Aim of the exercise:
The listing below should be written out again word for word, please.
-- Data for analysis follows --
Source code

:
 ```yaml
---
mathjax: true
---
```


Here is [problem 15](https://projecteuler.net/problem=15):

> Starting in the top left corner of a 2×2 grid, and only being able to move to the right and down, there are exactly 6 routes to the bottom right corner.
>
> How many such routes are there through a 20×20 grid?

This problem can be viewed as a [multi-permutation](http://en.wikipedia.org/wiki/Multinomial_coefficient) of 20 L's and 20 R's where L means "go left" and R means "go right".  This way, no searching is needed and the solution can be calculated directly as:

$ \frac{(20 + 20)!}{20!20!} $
-- Data for analysis concluded --
Written answer:
Source code

:
 ```yaml
---
mathjax: true
---
```


Here is [problem 15](https://projecteuler.net/problem=15):

> Starting in the top left corner of a 2×2 grid, and only being able to move to the right and down, there are exactly 6 routes to the bottom right corner.
>
> How many such routes are there through a 20×20 grid?

This problem can be viewed as a [multi-permutation](http://en.wikipedia.org/wiki/Multinomial_coefficient) of 20 L's and 20 R's where L means "go left" and R means "go right".  This way, no searching is needed and the solution can be calculated directly as:

$ \frac{(20 + 20)!}{20!20!} $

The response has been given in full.